[Dataset entries]
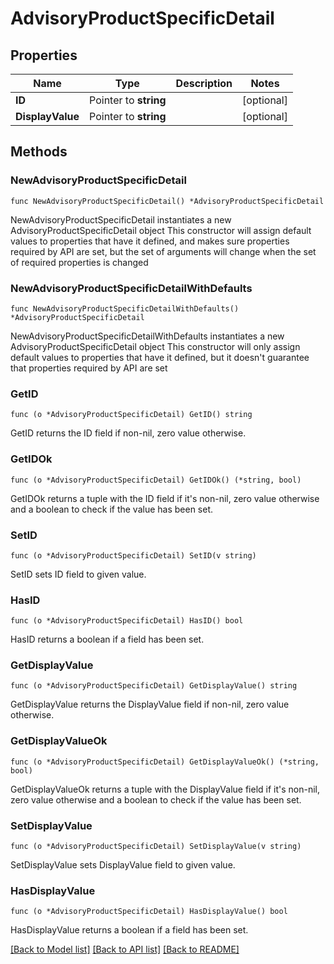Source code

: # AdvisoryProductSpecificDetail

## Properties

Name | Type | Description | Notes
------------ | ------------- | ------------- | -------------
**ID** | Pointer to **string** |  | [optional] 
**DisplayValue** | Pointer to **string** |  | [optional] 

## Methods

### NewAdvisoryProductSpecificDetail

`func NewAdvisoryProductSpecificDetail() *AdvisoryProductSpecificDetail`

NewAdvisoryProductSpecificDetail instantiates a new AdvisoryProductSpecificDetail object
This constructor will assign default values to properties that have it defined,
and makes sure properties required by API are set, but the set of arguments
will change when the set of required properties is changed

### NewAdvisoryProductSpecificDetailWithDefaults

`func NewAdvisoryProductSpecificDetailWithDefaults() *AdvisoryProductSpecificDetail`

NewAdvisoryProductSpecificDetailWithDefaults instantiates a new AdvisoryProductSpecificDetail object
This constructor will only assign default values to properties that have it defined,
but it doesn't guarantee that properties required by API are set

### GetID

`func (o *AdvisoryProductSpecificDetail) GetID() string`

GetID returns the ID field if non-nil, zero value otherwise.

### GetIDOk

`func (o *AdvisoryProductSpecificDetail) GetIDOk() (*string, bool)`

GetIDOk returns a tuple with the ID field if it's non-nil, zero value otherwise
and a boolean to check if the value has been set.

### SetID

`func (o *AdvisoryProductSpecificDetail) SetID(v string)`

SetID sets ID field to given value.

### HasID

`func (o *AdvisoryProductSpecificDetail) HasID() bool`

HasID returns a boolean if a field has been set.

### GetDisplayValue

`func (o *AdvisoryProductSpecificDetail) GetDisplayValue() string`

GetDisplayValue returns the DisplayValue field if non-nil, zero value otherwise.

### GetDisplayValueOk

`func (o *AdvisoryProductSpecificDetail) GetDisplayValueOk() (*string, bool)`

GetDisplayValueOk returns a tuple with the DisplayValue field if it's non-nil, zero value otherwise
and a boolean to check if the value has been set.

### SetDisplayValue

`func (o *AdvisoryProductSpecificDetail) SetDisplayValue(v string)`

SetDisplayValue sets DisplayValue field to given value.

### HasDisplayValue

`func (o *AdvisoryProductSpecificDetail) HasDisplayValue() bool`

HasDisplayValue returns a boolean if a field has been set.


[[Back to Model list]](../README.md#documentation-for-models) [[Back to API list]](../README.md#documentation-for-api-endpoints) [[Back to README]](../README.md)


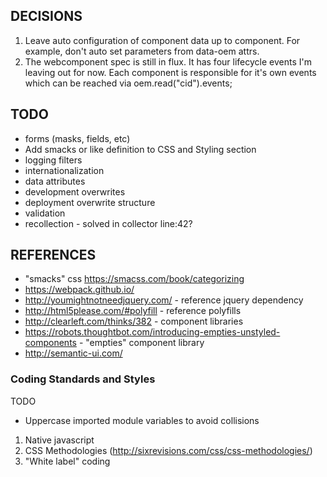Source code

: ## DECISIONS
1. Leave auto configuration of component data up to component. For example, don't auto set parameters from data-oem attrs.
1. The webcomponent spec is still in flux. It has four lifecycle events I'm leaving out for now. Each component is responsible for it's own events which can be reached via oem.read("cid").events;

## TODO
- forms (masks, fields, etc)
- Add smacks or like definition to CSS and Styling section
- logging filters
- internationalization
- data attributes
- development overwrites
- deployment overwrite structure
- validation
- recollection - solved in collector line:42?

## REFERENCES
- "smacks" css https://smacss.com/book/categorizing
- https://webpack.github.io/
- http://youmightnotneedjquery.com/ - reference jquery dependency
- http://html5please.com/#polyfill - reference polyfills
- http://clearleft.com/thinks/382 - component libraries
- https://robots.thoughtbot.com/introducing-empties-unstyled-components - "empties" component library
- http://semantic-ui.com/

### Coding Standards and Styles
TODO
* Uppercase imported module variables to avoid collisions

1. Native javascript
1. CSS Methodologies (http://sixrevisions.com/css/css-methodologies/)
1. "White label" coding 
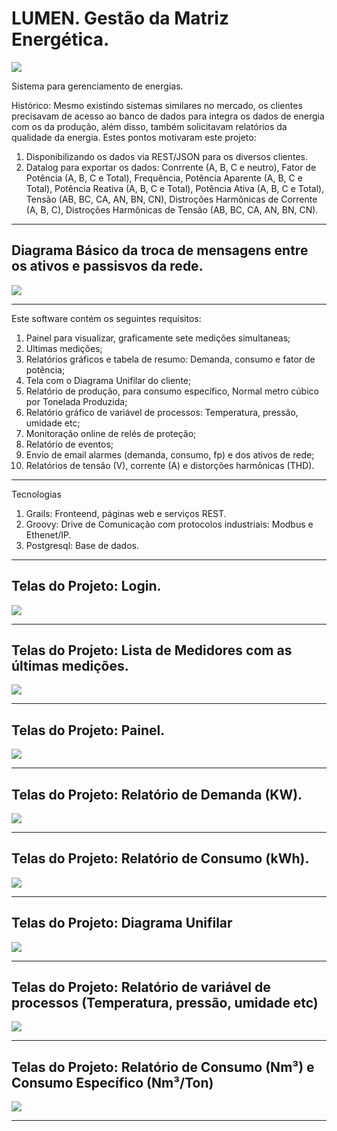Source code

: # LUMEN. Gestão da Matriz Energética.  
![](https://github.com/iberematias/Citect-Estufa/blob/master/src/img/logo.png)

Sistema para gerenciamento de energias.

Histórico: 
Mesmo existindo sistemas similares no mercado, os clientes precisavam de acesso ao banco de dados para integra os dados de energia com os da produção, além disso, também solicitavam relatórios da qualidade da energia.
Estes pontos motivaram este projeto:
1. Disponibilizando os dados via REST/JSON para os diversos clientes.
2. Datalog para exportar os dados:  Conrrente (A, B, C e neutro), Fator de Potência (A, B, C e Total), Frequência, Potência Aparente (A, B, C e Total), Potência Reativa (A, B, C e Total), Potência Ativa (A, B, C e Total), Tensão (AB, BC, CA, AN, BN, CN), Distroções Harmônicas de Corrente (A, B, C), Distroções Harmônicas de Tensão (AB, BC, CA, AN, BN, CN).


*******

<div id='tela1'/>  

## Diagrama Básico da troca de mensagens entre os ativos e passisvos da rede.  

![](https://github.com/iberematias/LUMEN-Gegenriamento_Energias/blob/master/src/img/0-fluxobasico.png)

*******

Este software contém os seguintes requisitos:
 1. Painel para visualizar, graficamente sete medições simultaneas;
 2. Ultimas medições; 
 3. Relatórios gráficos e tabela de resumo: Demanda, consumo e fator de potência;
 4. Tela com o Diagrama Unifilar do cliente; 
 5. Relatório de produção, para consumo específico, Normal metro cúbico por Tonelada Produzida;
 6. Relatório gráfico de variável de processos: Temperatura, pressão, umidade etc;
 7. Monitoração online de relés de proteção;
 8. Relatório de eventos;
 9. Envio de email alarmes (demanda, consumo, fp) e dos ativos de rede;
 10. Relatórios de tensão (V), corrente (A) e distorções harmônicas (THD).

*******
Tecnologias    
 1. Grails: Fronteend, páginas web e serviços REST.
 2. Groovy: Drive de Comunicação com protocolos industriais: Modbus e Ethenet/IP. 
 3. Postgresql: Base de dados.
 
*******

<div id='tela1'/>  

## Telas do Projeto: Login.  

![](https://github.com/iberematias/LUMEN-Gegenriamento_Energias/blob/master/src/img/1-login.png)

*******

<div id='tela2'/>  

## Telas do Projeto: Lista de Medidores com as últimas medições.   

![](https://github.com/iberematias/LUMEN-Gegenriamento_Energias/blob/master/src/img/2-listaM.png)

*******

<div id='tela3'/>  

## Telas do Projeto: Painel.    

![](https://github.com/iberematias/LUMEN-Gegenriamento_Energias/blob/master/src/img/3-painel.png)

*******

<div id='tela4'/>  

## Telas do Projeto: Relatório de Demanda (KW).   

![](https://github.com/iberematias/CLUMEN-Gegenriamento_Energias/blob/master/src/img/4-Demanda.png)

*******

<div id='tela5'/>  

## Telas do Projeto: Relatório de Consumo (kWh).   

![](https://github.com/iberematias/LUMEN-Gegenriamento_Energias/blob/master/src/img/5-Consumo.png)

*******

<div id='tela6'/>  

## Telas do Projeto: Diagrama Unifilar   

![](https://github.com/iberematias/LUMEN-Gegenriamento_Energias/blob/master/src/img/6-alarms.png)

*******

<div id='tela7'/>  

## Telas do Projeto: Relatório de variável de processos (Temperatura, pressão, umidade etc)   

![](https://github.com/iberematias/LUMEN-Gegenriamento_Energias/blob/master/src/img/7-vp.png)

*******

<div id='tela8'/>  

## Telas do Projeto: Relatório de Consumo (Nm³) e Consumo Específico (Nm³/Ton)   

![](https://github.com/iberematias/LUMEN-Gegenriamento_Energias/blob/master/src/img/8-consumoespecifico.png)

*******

== PROBLEM DETAILS ==
All entries must be written out again exactly as given, with no pictures in the copy.

== RESULT OF THE TASK ==
Source code

: # AdvisoryProductSpecificDetail

## Properties

Name | Type | Description | Notes
------------ | ------------- | ------------- | -------------
**ID** | Pointer to **string** |  | [optional] 
**DisplayValue** | Pointer to **string** |  | [optional] 

## Methods

### NewAdvisoryProductSpecificDetail

`func NewAdvisoryProductSpecificDetail() *AdvisoryProductSpecificDetail`

NewAdvisoryProductSpecificDetail instantiates a new AdvisoryProductSpecificDetail object
This constructor will assign default values to properties that have it defined,
and makes sure properties required by API are set, but the set of arguments
will change when the set of required properties is changed

### NewAdvisoryProductSpecificDetailWithDefaults

`func NewAdvisoryProductSpecificDetailWithDefaults() *AdvisoryProductSpecificDetail`

NewAdvisoryProductSpecificDetailWithDefaults instantiates a new AdvisoryProductSpecificDetail object
This constructor will only assign default values to properties that have it defined,
but it doesn't guarantee that properties required by API are set

### GetID

`func (o *AdvisoryProductSpecificDetail) GetID() string`

GetID returns the ID field if non-nil, zero value otherwise.

### GetIDOk

`func (o *AdvisoryProductSpecificDetail) GetIDOk() (*string, bool)`

GetIDOk returns a tuple with the ID field if it's non-nil, zero value otherwise
and a boolean to check if the value has been set.

### SetID

`func (o *AdvisoryProductSpecificDetail) SetID(v string)`

SetID sets ID field to given value.

### HasID

`func (o *AdvisoryProductSpecificDetail) HasID() bool`

HasID returns a boolean if a field has been set.

### GetDisplayValue

`func (o *AdvisoryProductSpecificDetail) GetDisplayValue() string`

GetDisplayValue returns the DisplayValue field if non-nil, zero value otherwise.

### GetDisplayValueOk

`func (o *AdvisoryProductSpecificDetail) GetDisplayValueOk() (*string, bool)`

GetDisplayValueOk returns a tuple with the DisplayValue field if it's non-nil, zero value otherwise
and a boolean to check if the value has been set.

### SetDisplayValue

`func (o *AdvisoryProductSpecificDetail) SetDisplayValue(v string)`

SetDisplayValue sets DisplayValue field to given value.

### HasDisplayValue

`func (o *AdvisoryProductSpecificDetail) HasDisplayValue() bool`

HasDisplayValue returns a boolean if a field has been set.


[[Back to Model list]](../README.md#documentation-for-models) [[Back to API list]](../README.md#documentation-for-api-endpoints) [[Back to README]](../README.md)


Source code

: ## DECISIONS
1. Leave auto configuration of component data up to component. For example, don't auto set parameters from data-oem attrs.
1. The webcomponent spec is still in flux. It has four lifecycle events I'm leaving out for now. Each component is responsible for it's own events which can be reached via oem.read("cid").events;

## TODO
- forms (masks, fields, etc)
- Add smacks or like definition to CSS and Styling section
- logging filters
- internationalization
- data attributes
- development overwrites
- deployment overwrite structure
- validation
- recollection - solved in collector line:42?

## REFERENCES
- "smacks" css https://smacss.com/book/categorizing
- https://webpack.github.io/
- http://youmightnotneedjquery.com/ - reference jquery dependency
- http://html5please.com/#polyfill - reference polyfills
- http://clearleft.com/thinks/382 - component libraries
- https://robots.thoughtbot.com/introducing-empties-unstyled-components - "empties" component library
- http://semantic-ui.com/

### Coding Standards and Styles
TODO
* Uppercase imported module variables to avoid collisions

1. Native javascript
1. CSS Methodologies (http://sixrevisions.com/css/css-methodologies/)
1. "White label" coding 
Source code

: # LUMEN. Gestão da Matriz Energética.  
![](https://github.com/iberematias/Citect-Estufa/blob/master/src/img/logo.png)

Sistema para gerenciamento de energias.

Histórico: 
Mesmo existindo sistemas similares no mercado, os clientes precisavam de acesso ao banco de dados para integra os dados de energia com os da produção, além disso, também solicitavam relatórios da qualidade da energia.
Estes pontos motivaram este projeto:
1. Disponibilizando os dados via REST/JSON para os diversos clientes.
2. Datalog para exportar os dados:  Conrrente (A, B, C e neutro), Fator de Potência (A, B, C e Total), Frequência, Potência Aparente (A, B, C e Total), Potência Reativa (A, B, C e Total), Potência Ativa (A, B, C e Total), Tensão (AB, BC, CA, AN, BN, CN), Distroções Harmônicas de Corrente (A, B, C), Distroções Harmônicas de Tensão (AB, BC, CA, AN, BN, CN).


*******

<div id='tela1'/>  

## Diagrama Básico da troca de mensagens entre os ativos e passisvos da rede.  

![](https://github.com/iberematias/LUMEN-Gegenriamento_Energias/blob/master/src/img/0-fluxobasico.png)

*******

Este software contém os seguintes requisitos:
 1. Painel para visualizar, graficamente sete medições simultaneas;
 2. Ultimas medições; 
 3. Relatórios gráficos e tabela de resumo: Demanda, consumo e fator de potência;
 4. Tela com o Diagrama Unifilar do cliente; 
 5. Relatório de produção, para consumo específico, Normal metro cúbico por Tonelada Produzida;
 6. Relatório gráfico de variável de processos: Temperatura, pressão, umidade etc;
 7. Monitoração online de relés de proteção;
 8. Relatório de eventos;
 9. Envio de email alarmes (demanda, consumo, fp) e dos ativos de rede;
 10. Relatórios de tensão (V), corrente (A) e distorções harmônicas (THD).

*******
Tecnologias    
 1. Grails: Fronteend, páginas web e serviços REST.
 2. Groovy: Drive de Comunicação com protocolos industriais: Modbus e Ethenet/IP. 
 3. Postgresql: Base de dados.
 
*******

<div id='tela1'/>  

## Telas do Projeto: Login.  

![](https://github.com/iberematias/LUMEN-Gegenriamento_Energias/blob/master/src/img/1-login.png)

*******

<div id='tela2'/>  

## Telas do Projeto: Lista de Medidores com as últimas medições.   

![](https://github.com/iberematias/LUMEN-Gegenriamento_Energias/blob/master/src/img/2-listaM.png)

*******

<div id='tela3'/>  

## Telas do Projeto: Painel.    

![](https://github.com/iberematias/LUMEN-Gegenriamento_Energias/blob/master/src/img/3-painel.png)

*******

<div id='tela4'/>  

## Telas do Projeto: Relatório de Demanda (KW).   

![](https://github.com/iberematias/CLUMEN-Gegenriamento_Energias/blob/master/src/img/4-Demanda.png)

*******

<div id='tela5'/>  

## Telas do Projeto: Relatório de Consumo (kWh).   

![](https://github.com/iberematias/LUMEN-Gegenriamento_Energias/blob/master/src/img/5-Consumo.png)

*******

<div id='tela6'/>  

## Telas do Projeto: Diagrama Unifilar   

![](https://github.com/iberematias/LUMEN-Gegenriamento_Energias/blob/master/src/img/6-alarms.png)

*******

<div id='tela7'/>  

## Telas do Projeto: Relatório de variável de processos (Temperatura, pressão, umidade etc)   

![](https://github.com/iberematias/LUMEN-Gegenriamento_Energias/blob/master/src/img/7-vp.png)

*******

<div id='tela8'/>  

## Telas do Projeto: Relatório de Consumo (Nm³) e Consumo Específico (Nm³/Ton)   

![](https://github.com/iberematias/LUMEN-Gegenriamento_Energias/blob/master/src/img/8-consumoespecifico.png)

*******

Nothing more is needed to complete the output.